:: Data shown

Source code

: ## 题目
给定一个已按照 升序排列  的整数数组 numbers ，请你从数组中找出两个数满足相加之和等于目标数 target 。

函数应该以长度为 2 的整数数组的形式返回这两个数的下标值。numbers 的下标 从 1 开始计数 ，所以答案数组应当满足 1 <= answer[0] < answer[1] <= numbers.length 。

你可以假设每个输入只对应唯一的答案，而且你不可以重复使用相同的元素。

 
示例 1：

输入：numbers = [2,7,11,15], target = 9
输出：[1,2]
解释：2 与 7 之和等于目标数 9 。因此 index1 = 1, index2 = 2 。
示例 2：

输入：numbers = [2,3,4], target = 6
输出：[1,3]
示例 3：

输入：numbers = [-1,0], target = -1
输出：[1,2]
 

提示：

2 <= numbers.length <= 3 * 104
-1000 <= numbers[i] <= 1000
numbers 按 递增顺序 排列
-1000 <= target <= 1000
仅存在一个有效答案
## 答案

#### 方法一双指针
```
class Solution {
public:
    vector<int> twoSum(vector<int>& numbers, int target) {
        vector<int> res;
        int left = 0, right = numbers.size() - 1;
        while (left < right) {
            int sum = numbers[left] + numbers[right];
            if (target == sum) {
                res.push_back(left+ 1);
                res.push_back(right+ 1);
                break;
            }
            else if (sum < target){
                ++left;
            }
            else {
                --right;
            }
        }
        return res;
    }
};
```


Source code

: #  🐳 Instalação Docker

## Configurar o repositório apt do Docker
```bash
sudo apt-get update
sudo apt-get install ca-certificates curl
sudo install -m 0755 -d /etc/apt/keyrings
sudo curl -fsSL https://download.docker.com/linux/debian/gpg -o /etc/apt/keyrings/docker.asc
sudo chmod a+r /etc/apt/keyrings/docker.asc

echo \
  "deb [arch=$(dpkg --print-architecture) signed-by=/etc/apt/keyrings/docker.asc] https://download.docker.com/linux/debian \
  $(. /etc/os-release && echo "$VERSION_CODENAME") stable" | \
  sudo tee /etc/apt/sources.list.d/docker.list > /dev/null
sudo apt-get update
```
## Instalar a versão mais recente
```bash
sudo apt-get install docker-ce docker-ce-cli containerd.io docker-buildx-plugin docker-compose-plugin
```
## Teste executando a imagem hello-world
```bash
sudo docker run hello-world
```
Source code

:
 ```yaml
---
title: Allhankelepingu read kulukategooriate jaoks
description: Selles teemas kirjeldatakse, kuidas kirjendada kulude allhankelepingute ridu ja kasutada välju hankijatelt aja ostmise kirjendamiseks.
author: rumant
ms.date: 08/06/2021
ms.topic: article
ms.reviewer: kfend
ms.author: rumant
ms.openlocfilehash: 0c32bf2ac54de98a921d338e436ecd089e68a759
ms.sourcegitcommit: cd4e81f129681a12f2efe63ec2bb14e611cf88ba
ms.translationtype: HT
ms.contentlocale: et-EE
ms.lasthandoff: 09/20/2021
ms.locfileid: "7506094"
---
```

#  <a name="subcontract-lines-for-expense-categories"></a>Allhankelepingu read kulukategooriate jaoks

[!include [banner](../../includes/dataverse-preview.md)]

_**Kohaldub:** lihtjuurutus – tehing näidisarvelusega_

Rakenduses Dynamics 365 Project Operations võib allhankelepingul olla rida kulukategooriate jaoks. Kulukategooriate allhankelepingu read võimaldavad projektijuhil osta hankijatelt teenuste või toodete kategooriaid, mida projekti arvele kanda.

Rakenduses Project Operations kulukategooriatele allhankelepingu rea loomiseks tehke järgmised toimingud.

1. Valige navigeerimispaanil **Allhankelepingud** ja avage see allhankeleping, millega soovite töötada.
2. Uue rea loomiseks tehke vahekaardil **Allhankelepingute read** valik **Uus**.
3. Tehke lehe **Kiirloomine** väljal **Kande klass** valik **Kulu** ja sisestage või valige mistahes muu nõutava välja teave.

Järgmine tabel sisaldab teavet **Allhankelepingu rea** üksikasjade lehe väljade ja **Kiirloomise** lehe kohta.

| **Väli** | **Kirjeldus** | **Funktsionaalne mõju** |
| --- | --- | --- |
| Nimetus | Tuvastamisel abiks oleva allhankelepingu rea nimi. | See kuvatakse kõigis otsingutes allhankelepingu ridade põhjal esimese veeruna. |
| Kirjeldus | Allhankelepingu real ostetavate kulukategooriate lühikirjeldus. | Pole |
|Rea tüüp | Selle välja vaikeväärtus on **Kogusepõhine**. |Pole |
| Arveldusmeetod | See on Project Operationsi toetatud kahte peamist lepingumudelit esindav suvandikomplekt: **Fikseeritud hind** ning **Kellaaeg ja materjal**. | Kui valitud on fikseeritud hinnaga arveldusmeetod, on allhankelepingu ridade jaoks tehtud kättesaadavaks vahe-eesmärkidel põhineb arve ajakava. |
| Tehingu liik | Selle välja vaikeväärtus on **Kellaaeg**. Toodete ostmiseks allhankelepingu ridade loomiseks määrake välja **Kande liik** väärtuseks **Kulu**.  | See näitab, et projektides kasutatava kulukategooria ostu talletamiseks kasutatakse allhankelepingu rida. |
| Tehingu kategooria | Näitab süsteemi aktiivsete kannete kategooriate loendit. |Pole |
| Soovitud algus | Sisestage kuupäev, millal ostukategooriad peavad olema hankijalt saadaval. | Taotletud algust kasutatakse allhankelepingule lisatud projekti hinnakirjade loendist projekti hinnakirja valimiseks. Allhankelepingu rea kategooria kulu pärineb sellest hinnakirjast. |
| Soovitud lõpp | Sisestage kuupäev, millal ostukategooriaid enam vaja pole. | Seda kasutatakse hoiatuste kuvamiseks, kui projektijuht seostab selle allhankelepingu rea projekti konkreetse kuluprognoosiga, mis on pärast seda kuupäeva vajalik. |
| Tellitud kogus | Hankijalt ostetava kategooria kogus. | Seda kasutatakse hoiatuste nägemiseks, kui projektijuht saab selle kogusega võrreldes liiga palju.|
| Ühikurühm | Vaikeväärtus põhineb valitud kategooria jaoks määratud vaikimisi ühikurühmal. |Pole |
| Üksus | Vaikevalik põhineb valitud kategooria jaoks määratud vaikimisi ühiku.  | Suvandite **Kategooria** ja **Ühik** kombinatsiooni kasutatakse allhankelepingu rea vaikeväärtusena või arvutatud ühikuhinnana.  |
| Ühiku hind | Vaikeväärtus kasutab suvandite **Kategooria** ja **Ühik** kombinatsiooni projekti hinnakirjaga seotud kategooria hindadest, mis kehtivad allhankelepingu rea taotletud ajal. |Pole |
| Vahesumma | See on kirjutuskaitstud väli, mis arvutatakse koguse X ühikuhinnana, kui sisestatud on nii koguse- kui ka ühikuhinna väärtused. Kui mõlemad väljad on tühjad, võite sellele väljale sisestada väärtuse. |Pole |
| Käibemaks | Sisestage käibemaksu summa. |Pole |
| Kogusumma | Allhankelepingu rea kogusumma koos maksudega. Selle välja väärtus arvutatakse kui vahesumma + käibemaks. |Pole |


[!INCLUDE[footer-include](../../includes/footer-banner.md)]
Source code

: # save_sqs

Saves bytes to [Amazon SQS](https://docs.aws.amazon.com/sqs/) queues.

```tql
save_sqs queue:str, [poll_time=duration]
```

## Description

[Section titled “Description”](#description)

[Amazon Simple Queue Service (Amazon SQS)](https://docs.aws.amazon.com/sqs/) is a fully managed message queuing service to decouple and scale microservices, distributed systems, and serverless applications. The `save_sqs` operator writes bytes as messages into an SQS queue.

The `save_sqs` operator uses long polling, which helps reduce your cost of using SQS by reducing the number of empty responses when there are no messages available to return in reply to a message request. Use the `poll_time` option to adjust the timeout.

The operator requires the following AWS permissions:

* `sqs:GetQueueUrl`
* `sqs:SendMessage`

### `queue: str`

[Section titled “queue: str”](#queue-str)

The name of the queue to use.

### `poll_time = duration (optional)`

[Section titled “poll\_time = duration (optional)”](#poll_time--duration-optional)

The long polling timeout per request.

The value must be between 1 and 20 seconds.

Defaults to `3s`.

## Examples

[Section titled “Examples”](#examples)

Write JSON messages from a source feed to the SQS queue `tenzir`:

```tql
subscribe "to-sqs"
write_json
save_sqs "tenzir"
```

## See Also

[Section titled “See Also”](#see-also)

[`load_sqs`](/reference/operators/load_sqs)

::::

Exercise requirements: Each line above that includes "vaikimisi" should be shown.

Solution:
| Ühikurühm | Vaikeväärtus põhineb valitud kategooria jaoks määratud vaikimisi ühikurühmal. |Pole |
| Üksus | Vaikevalik põhineb valitud kategooria jaoks määratud vaikimisi ühiku.  | Suvandite **Kategooria** ja **Ühik** kombinatsiooni kasutatakse allhankelepingu rea vaikeväärtusena või arvutatud ühikuhinnana.  |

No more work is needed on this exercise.